Site Anchor + Action performed via commissioning console should produce log records. All log records must be sent from the site anchor to a trusted storage server.

REQ-2.3 is like REQ-2.1 but for the transmission connections instead of cloud servers. Scheduling transmission resources is not as much under control of the cloud service provider as are the computing and storage resources. However, log records should be created from all decisions that may be of interest to cloud service customers. The provider can also require from the transmission subcontractor to make their log records available.

REQ-2.3 A cloud application must be able to undeniably detect in real time the employed physical transmission connections and equipment.
Configuration data – This method is not aware of transmission connections.
Round-Trip Time – RTT measurements aim to discover transmission connection line lengths. However, RTT as a method is not aware of transmission connections actually used by the cloud applications.
Network Topology (+) Network topology discovery may record also transmission equipment that implement the connections. However, topology discovery as a method is not aware of transmission connections actually used by the cloud applications.
Attestation service (+) Attestation database could store location specific information also for the transmission equipment and lines. Transmission management service could consult the database while making routing decisions. There must be some method, for example topology discovery, that puts transmission location specific data to the attestation service.
Seismic – Seismic method cannot locate transmission connections nor is aware of connections actually used by the cloud applications.
GeoProof – GeoProof cannot locate transmission connections nor is aware of connections actually used by the cloud applications.
Site Anchor – Site anchor cannot locate transmission connections nor is aware of connections actually used by the cloud applications.

REQ-2.4 is like REQ-2.2 but for logging the transmission events instead of cloud servers.

REQ-2.4 It must be possible to check afterwards from log records which physical connections were used for transferring a certain piece of sensitive data.
Configuration data – This method has no visibility to transmission events.
Round-Trip Time – RTT method should create log records from its measurement actions which can be compared later with log records from transmission events.
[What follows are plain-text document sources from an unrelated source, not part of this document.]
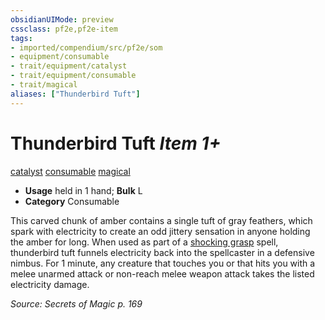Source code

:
 ```yaml
---
obsidianUIMode: preview
cssclass: pf2e,pf2e-item
tags:
- imported/compendium/src/pf2e/som
- equipment/consumable
- trait/equipment/catalyst
- trait/equipment/consumable
- trait/magical
aliases: ["Thunderbird Tuft"]
---
```

# Thunderbird Tuft *Item 1+*  
[catalyst](catalyst-som.md)  [consumable](consumable.md)  [magical](magical.md)  

- **Usage** held in 1 hand; **Bulk** L
- **Category** Consumable

This carved chunk of amber contains a single tuft of gray feathers, which spark with electricity to create an odd jittery sensation in anyone holding the amber for long. When used as part of a [shocking grasp](../../spells/shocking-grasp.md) spell, thunderbird tuft funnels electricity back into the spellcaster in a defensive nimbus. For 1 minute, any creature that touches you or that hits you with a melee unarmed attack or non-reach melee weapon attack takes the listed electricity damage.

*Source: Secrets of Magic p. 169*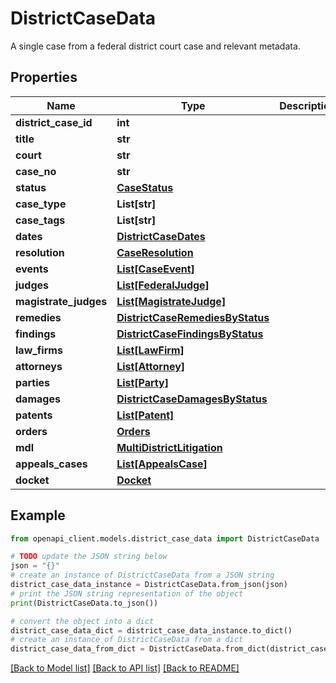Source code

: # DistrictCaseData

A single case from a federal district court case and relevant metadata.

## Properties

Name | Type | Description | Notes
------------ | ------------- | ------------- | -------------
**district_case_id** | **int** |  | 
**title** | **str** |  | 
**court** | **str** |  | 
**case_no** | **str** |  | 
**status** | [**CaseStatus**](CaseStatus.md) |  | 
**case_type** | **List[str]** |  | 
**case_tags** | **List[str]** |  | 
**dates** | [**DistrictCaseDates**](DistrictCaseDates.md) |  | 
**resolution** | [**CaseResolution**](CaseResolution.md) |  | [optional] 
**events** | [**List[CaseEvent]**](CaseEvent.md) |  | 
**judges** | [**List[FederalJudge]**](FederalJudge.md) |  | 
**magistrate_judges** | [**List[MagistrateJudge]**](MagistrateJudge.md) |  | 
**remedies** | [**DistrictCaseRemediesByStatus**](DistrictCaseRemediesByStatus.md) |  | 
**findings** | [**DistrictCaseFindingsByStatus**](DistrictCaseFindingsByStatus.md) |  | 
**law_firms** | [**List[LawFirm]**](LawFirm.md) |  | 
**attorneys** | [**List[Attorney]**](Attorney.md) |  | 
**parties** | [**List[Party]**](Party.md) |  | 
**damages** | [**DistrictCaseDamagesByStatus**](DistrictCaseDamagesByStatus.md) |  | 
**patents** | [**List[Patent]**](Patent.md) |  | 
**orders** | [**Orders**](Orders.md) |  | 
**mdl** | [**MultiDistrictLitigation**](MultiDistrictLitigation.md) |  | 
**appeals_cases** | [**List[AppealsCase]**](AppealsCase.md) |  | 
**docket** | [**Docket**](Docket.md) |  | 

## Example

```python
from openapi_client.models.district_case_data import DistrictCaseData

# TODO update the JSON string below
json = "{}"
# create an instance of DistrictCaseData from a JSON string
district_case_data_instance = DistrictCaseData.from_json(json)
# print the JSON string representation of the object
print(DistrictCaseData.to_json())

# convert the object into a dict
district_case_data_dict = district_case_data_instance.to_dict()
# create an instance of DistrictCaseData from a dict
district_case_data_from_dict = DistrictCaseData.from_dict(district_case_data_dict)
```
[[Back to Model list]](../README.md#documentation-for-models) [[Back to API list]](../README.md#documentation-for-api-endpoints) [[Back to README]](../README.md)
However, RTT method could be a subscriber of transmission connection change events.
Network Topology – Topology discovery method should create log records from its actions which can be compared later with log records from transmission events. Topology discovery could be a subscriber of transmission connection change events.
Attestation service – Attestation service is not aware of connections events.
Seismic – Seismic method is not aware of connections events.
GeoProof – GeoProof method is not aware of connections events.
Site Anchor – Site anchor method is not aware of connections events.

REQ-2.5 extends use of location specific information support to marking a datacenter as validated per cloud service customer basis. In this approach, the criteria for validation need to be known only by the customer and its authorized auditor.

REQ-2.5 It should be possible to mark a datacenter site to be certified for storing and/or processing protected data of a certain application.
Configuration data (+) Persistent configuration data could be used for this purpose but then the validation must be done per server basis. This does not easily scale up to multitude of servers and customers.
Round-Trip Time – RTT method does not store site specific data.
Network Topology – Topology discovery method does not store site specific data.
Attestation service (+) Attestation database could be used for this purpose but then the validation must be done per server basis. This does not easily scale up to multitude of servers and customers.
Seismic – Seismic method does not store site specific data.
GeoProof – GeoProof method does not store cloud application accessible site-specific data.
Site Anchor + Customer and site-specific data can be stored to a site anchor. An anchor has limited memory capacity but there can be several anchors per site.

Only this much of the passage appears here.